The situation is chaotic – we may have to wait until 2019 to get up to speed. The complications are that medical and recreational rules have different approaches to basic items like timelines, license categories, residency requirements, and business ownership.

“It is a very real challenge,” says Jim Wood, Democrat for Healdsburg. “Do we have two systems that move in parallel or one unitary system that combines the two? My hope is that we can all sit down and work out the differences.” And then there is the matter of significant taxation variances.

The latter is a tricky one. Medical marijuana only pays traditional sales tax. On top of this, the farmers pay cultivation tax on recreational marijuana of $9.25 per ounce for flowers and $2.75 per ounce for leaves and stems. To muddier the waters further, the admin is still working on the seed-to-sale/track-and-trace, and licensing software.

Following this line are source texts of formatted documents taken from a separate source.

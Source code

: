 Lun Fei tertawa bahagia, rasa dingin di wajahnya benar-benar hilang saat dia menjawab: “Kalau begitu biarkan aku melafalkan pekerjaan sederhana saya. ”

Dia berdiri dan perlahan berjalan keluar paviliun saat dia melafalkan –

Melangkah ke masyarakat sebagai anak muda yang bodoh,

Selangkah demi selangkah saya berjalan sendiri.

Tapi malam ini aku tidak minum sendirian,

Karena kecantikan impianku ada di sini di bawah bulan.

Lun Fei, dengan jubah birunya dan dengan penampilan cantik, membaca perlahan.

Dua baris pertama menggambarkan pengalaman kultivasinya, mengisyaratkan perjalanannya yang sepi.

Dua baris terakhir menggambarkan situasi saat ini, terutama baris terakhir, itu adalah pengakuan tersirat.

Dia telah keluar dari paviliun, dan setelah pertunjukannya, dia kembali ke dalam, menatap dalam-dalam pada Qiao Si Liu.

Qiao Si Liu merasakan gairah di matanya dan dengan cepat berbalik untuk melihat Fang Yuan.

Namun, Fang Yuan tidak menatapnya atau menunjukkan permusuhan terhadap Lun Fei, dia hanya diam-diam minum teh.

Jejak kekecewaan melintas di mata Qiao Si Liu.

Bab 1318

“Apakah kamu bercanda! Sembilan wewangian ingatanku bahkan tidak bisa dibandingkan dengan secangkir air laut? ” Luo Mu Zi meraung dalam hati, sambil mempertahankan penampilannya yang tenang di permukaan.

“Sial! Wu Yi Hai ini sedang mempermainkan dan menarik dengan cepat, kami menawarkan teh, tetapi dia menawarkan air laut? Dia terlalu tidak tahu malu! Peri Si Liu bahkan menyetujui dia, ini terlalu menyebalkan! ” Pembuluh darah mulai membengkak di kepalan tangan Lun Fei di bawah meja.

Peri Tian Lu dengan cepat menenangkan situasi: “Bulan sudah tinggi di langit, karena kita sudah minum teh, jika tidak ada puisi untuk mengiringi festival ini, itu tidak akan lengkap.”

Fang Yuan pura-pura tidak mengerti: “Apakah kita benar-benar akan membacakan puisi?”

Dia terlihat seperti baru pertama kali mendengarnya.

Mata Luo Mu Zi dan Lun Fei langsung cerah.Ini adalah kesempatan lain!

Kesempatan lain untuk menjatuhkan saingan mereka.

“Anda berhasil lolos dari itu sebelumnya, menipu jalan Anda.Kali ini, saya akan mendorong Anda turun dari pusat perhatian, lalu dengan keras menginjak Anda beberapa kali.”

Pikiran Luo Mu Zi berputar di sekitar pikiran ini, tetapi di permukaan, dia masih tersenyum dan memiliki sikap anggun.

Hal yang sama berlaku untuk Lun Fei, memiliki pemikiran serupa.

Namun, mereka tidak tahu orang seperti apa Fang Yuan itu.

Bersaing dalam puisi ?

It would be simplistic to assume much-needed admin changes to Proposition 64 would necessarily obtain the required two-thirds majority in the legislature. Hence the governor is more likely to propose a bill that extends the January 1, 2018 deadline by one calendar year. But there is still one further issue that might “Trump” them all.

The Shaky Truce with Federal Law Enforcement

The Californian cast a shadow on December 11, 2016, when it alluded to the incoming president having chosen notorious cannabis opponent Senator Jeffrey Sessions, Republican for Alabama, as attorney general. We currently have an unwritten truce between federal law enforcement, and states with legalization which we do not yet have fully.

“The Trump element was a monkey-wrench no one saw coming. He is such a wild card,” adds Nate Bradley, executive director and co-founder of the California Cannabis Industry Association. Regardless, we need a state license program in place quite urgently to add more power to our negotiating elbow.